**ENTRIES SUPPLIED**:
▼▼▼

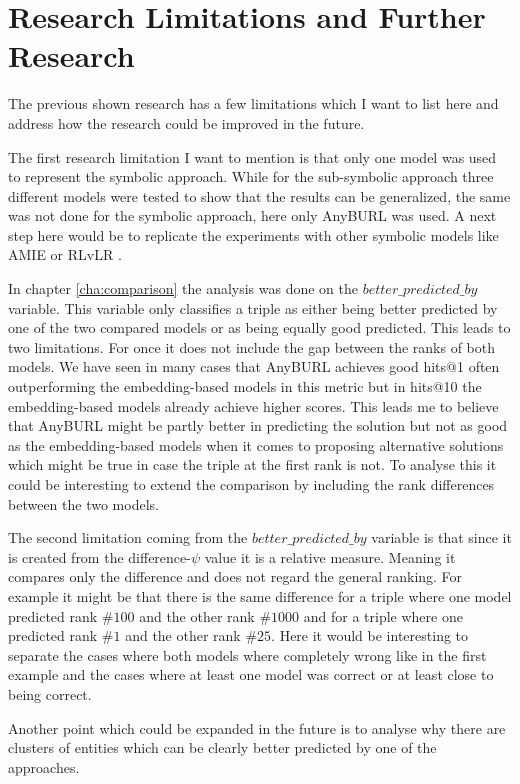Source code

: \chapter{Research Limitations and Further Research}
\label{cha:limitations}

The previous shown research has a few limitations which I want to list here and address how the research could be improved in the future.

The first research limitation I want to mention is that only one model was used to represent the symbolic approach. While for the sub-symbolic approach three different models were tested to show that the results can be generalized, the same was not done for the symbolic approach, here only AnyBURL was used. A next step here would be to replicate the experiments with other symbolic models like AMIE \cite{galarraga_amie_2013} or RLvLR \cite{ghiasnezhad_omran_scalable_2018}. 

In chapter \ref{cha:comparison} the analysis was done on the $better\_predicted\_by$ variable. This variable only classifies a triple as either being better predicted by one of the two compared models or as being equally good predicted. This leads to two limitations. For once it does not include the gap between the ranks of both models. We have seen in many cases that AnyBURL achieves good hits@1 often outperforming the embedding-based models in this metric but in hits@10 the embedding-based models already achieve higher scores. This leads me to believe that AnyBURL might be partly better in predicting the solution but not as good as the embedding-based models when it comes to proposing alternative solutions which might be true in case the triple at the first rank is not. To analyse this it could be interesting to extend the comparison by including the rank differences between the two models.

The second limitation coming from the $better\_predicted\_by$ variable is that since it is created from the difference-$\psi$ value it is a relative measure. Meaning it compares only the difference and does not regard the general ranking. For example it might be that there is the same difference for a triple where one model predicted rank $\#100$ and the other rank $\#1000$ and for a triple where one predicted rank $\#1$ and the other rank $\#25$. Here it would be interesting to separate the cases where both models where completely wrong like in the first example and the cases where at least one model was correct or at least close to being correct. 

Another point which could be expanded in the future is to analyse why there are clusters of entities which can be clearly better predicted by one of the approaches.
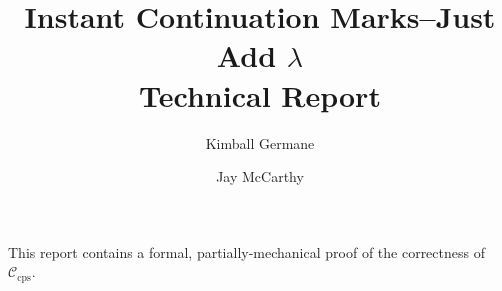 \documentclass{llncs}
\title{Instant Continuation Marks--Just Add $\lambda$\\
Technical Report}
\author{Kimball Germane \and Jay McCarthy}
\institute{Brigham Young University, Provo, Utah}
\begin{document}
\maketitle

This report contains a formal, partially-mechanical proof of the correctness of $\mathcal{C}_{\mathrm{cps}}$.



\end{document}
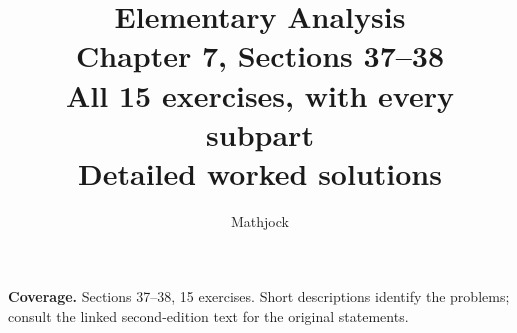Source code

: 
\title{\textbf{Elementary Analysis}\\[0.3em]
Chapter 7, Sections 37--38\\[0.4em]
\large All 15 exercises, with every subpart\\
Detailed worked solutions}
\author{Mathjock}
\date{}

\maketitle
\bookinfo
\par\textbf{Coverage.} Sections 37--38, 15 exercises. Short descriptions identify the problems; consult the linked second-edition text for the original statements.
\tableofcontents
\clearpage
\setcounter{section}{36}

\clearpage


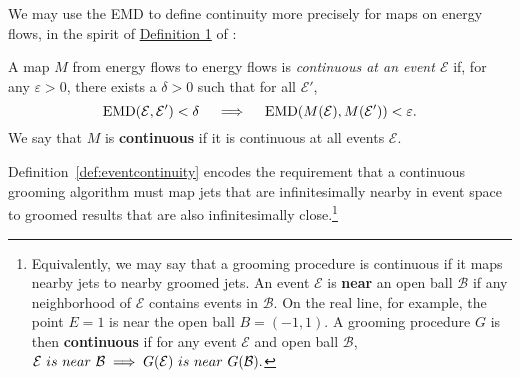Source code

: \documentclass[letterpaper,11pt]{article}
\begin{document}
We may use the EMD to define continuity more precisely for maps on energy flows, in the spirit of \href{https://arxiv.org/pdf/2004.04159.pdf#page=5\&zoom=100,0,350}{Definition 1} of :
%
\begin{definition}\label{def:eventcontinuity}
A map \(M\) from energy flows to energy flows is \textit{continuous at an event \(\mathcal E\)} if, for any \(\varepsilon > 0\), there exists a \(\delta > 0\) such that for all \(\mathcal E'\),
%
\begin{equation*}\label{eqn:emdcontinuity}
    {\rm EMD}(\mathcal E,\mathcal E')<\delta
    \quad\implies\quad
    {\rm EMD}(M(\mathcal E), M(\mathcal E')) < \varepsilon.
\end{equation*}
%
We say that \(M\) is \textbf{continuous} if it is continuous at all events \(\mathcal{E}\).
\end{definition}
%
\noindent Definition~\ref{def:eventcontinuity} encodes the requirement that a continuous grooming algorithm must map jets that are infinitesimally nearby in event space to groomed results that are also infinitesimally close.\footnote{
Equivalently, we may say that a grooming procedure is continuous if it maps nearby jets to nearby groomed jets.
%
An event \(\mathcal{E}\) is \textbf{near} an open ball \(\mathcal{B}\) if any neighborhood of \(\mathcal{E}\) contains events in \(\mathcal{B}\).
%
On the real line, for example, the point \(E = 1\) is near the open ball \(B = (-1, 1)\).
%
A grooming procedure \(G\) is then \textbf{continuous} if for any event \(\mathcal{E}\) and open ball \(\mathcal{B}\),
    \(
    \mathcal{E} {\text ~is~ near~} \mathcal{B}
    \implies
    G(\mathcal{E}) {\text~ is~ near~} G(\mathcal{B}).
    \)
}
\end{document}
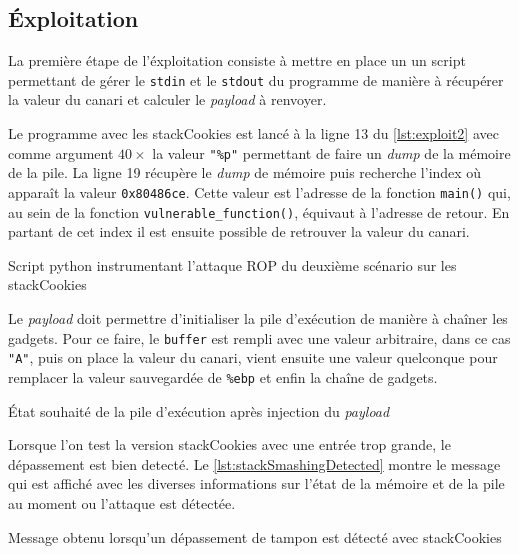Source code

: \subsection{Éxploitation}

La première étape de l'éxploitation consiste à mettre en place un un script permettant
de gérer le \texttt{stdin} et le \texttt{stdout} du programme de manière à récupérer
la valeur du canari et calculer le \textit{payload} à renvoyer.

Le programme avec les \og \gls{stackCookies} \fg est lancé à la ligne 13 du
\autoref{lst:exploit2} avec comme argument $40 \times$ la valeur \texttt{"\%p"}
permettant de faire un \textit{dump} de la mémoire de la pile. La ligne 19 récupère le
\textit{dump} de mémoire puis recherche l'index où apparaît la valeur
\texttt{0x80486ce}. Cette valeur est l'adresse de la fonction \texttt{main()} qui, au
sein de la fonction \texttt{vulnerable\_function()}, équivaut à l'adresse de retour.
En partant de cet index il est ensuite possible de retrouver la valeur du canari.

\begin{listing}
	\caption{Script python instrumentant l'attaque ROP du deuxième scénario sur les \og \gls{stackCookies} \fg}
	\label{lst:exploit2}
\end{listing}

Le \textit{payload} doit permettre d'initialiser la pile d'exécution de manière à
chaîner les gadgets. Pour ce faire, le \texttt{buffer} est rempli avec une valeur
arbitraire, dans ce cas \texttt{"A"}, puis on place la valeur du canari, vient ensuite
une valeur quelconque pour remplacer la valeur sauvegardée de \texttt{\%ebp} et enfin
la chaîne de gadgets.

\begin{listing}
	\caption{État souhaité de la pile d'exécution après injection du \textit{payload}}
	\label{lst:stackAfterPayload}
\end{listing}

Lorsque l'on test la version \og \gls{stackCookies} \fg avec une entrée trop grande,
le dépassement est bien detecté. Le \autoref{lst:stackSmashingDetected} montre le
message qui est affiché avec les diverses informations sur
l'état de la mémoire et de la pile au moment ou l'attaque est détectée.

\begin{listing}
	\caption{Message obtenu lorsqu'un dépassement de tampon est détecté avec \og \gls{stackCookies} \fg}
	\label{lst:stackSmashingDetected}
\end{listing}

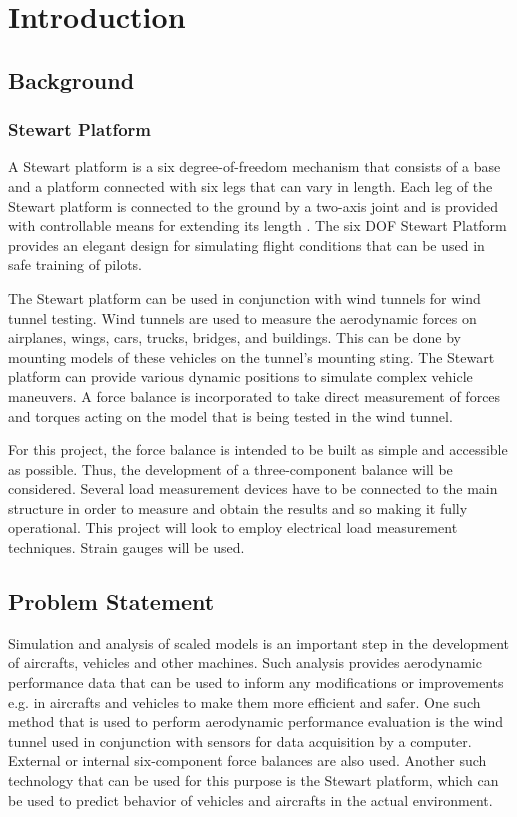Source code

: \chapter{Introduction}
\label{sec:introduction}
\section{Background}
\subsection{Stewart Platform}
A Stewart platform is a six degree-of-freedom mechanism that consists of a base and a platform connected with six legs that can vary in length. Each leg of the Stewart platform is connected to the ground by a two-axis joint and is provided with controllable means for extending its length
\cite{wittenburg2016stewart}. The six DOF Stewart Platform provides an elegant design for simulating flight conditions that can be used in safe training of pilots\cite{stewart1965platform}. 

The Stewart platform can be used in conjunction with wind tunnels for wind tunnel testing. Wind tunnels are used to measure the aerodynamic forces on airplanes, wings, cars, trucks, bridges, and buildings. This can be done by mounting models of these vehicles on the tunnel's mounting sting. The Stewart platform can provide various dynamic positions to simulate complex vehicle maneuvers. A force balance is incorporated to take direct measurement of forces and torques acting on the model that is being tested in the wind tunnel.

For this project, the force balance is intended to be built as simple and accessible as possible. Thus, the development of a three-component balance will be considered. Several load measurement devices have to be connected to the main structure in order to measure and obtain the results and so making it fully operational. This project will look to employ electrical load measurement techniques. Strain gauges will be used.

\section{Problem Statement}
Simulation and analysis of scaled models is an important step in the development of aircrafts, vehicles and other machines. Such analysis provides aerodynamic performance data that can be used to inform any modifications or improvements e.g. in aircrafts and vehicles to make them more efficient and safer. One such method that is used to perform aerodynamic performance evaluation is the wind tunnel used in conjunction with sensors for data acquisition by a computer. External or internal six-component force balances are also used. Another such technology that can be used for this purpose is the Stewart platform, which can be used to predict behavior of vehicles and aircrafts in the actual environment.

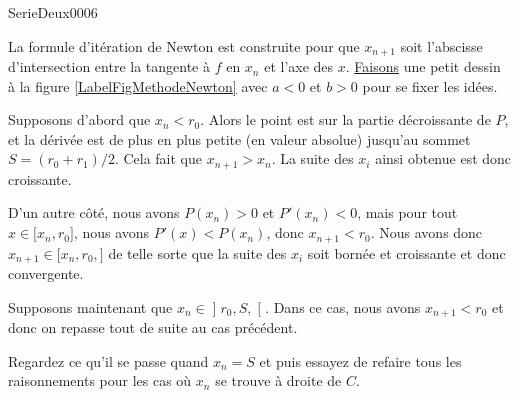 
\begin{corrige}{SerieDeux0006}

	La formule d'itération de Newton est construite pour que $x_{n+1}$ soit l'abscisse d'intersection entre la tangente à $f$ en $x_n$ et l'axe des $x$. \href{http://gitorious.org/phystricks}{Faisons} une petit dessin à la figure \ref{LabelFigMethodeNewton} avec $a<0$ et $b>0$ pour se fixer les idées.

\newcommand{\CaptionFigMethodeNewton}{La méthode de Newton pour une parabole}


Supposons d'abord que $x_n<r_0$. Alors le point est sur la partie décroissante de $P$, et la dérivée est de plus en plus petite (en valeur absolue) jusqu'au sommet $S=(r_0+r_1)/2$. Cela fait que $x_{n+1}>x_n$. La suite des $x_i$ ainsi obtenue est donc croissante.

D'un autre côté, nous avons $P(x_n)>0$ et $P'(x_n)<0$, mais pour tout $x\in\mathopen[ x_n , r_0 \mathclose]$, nous avons $P'(x)<P(x_n)$, donc $x_{n+1}<r_0$. Nous avons donc $x_{n+1}\in\mathopen[ x_n,r_0 ,  \mathclose]$ de telle sorte que la suite des $x_i$ soit bornée et croissante et donc convergente.

Supposons maintenant que $x_n\in\mathopen] r_0,S ,  \mathclose[$. Dans ce cas, nous avons $x_{n+1}<r_0$ et donc on repasse tout de suite au cas précédent.

Regardez ce qu'il se passe quand $x_n=S$ et puis essayez de refaire tous les raisonnements pour les cas où $x_n$ se trouve à droite de $C$.

\end{corrige}
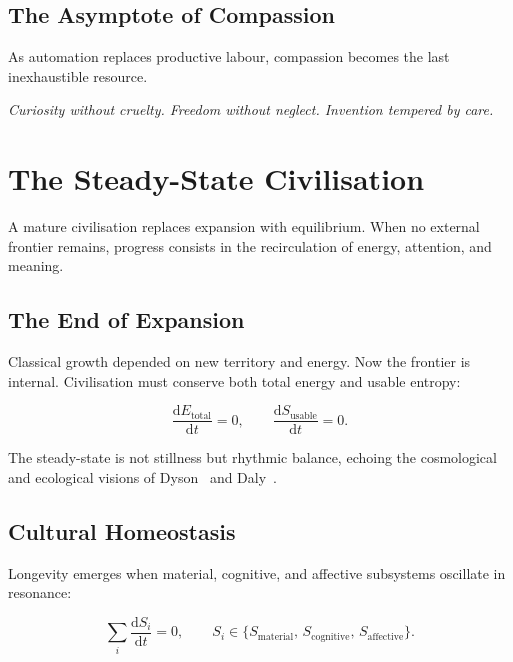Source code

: \documentclass[12pt,a4paper]{article}
\theoremstyle{definition}
\newcommand{\ddt}[1]{\frac{\mathrm{d}#1}{\mathrm{d}t}}
\begin{document}
\subsection{The Asymptote of Compassion}

As automation replaces productive labour, compassion becomes the last
inexhaustible resource.

\medskip
\begin{center}
  \itshape
  Curiosity without cruelty.\quad
  Freedom without neglect.\quad
  Invention tempered by care.
\end{center}

\section{The Steady-State Civilisation}

A mature civilisation replaces expansion with equilibrium.  When no external
frontier remains, progress consists in the recirculation of energy, attention,
and meaning.

\subsection{The End of Expansion}

Classical growth depended on new territory and energy.  Now the frontier is
internal.  Civilisation must conserve both total energy and usable entropy:

\begin{equation}
  \ddt{E_{\mathrm{total}}} = 0, \qquad
  \ddt{S_{\mathrm{usable}}} = 0.
\end{equation}

The steady-state is not stillness but rhythmic balance, echoing the cosmological
and ecological visions of Dyson~\citeyearpar{dyson1979} and
Daly~\citeyearpar{daly2020}.

\subsection{Cultural Homeostasis}

Longevity emerges when material, cognitive, and affective subsystems oscillate
in resonance:

\begin{equation}
  \sum_i \ddt{S_i} = 0, \qquad
  S_i \in \{S_{\mathrm{material}},\, S_{\mathrm{cognitive}},\,
             S_{\mathrm{affective}}\}.
\end{equation}
\end{document}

▲▲▲

Each line from the start of the entries to the line holding "The previous shown" is to be given again exactly, both ends included, and each picture is to be left out.

**TASK RESULT**:
Source code

: \chapter{Research Limitations and Further Research}
\label{cha:limitations}

The previous shown research has a few limitations which I want to list here and address how the research could be improved in the future.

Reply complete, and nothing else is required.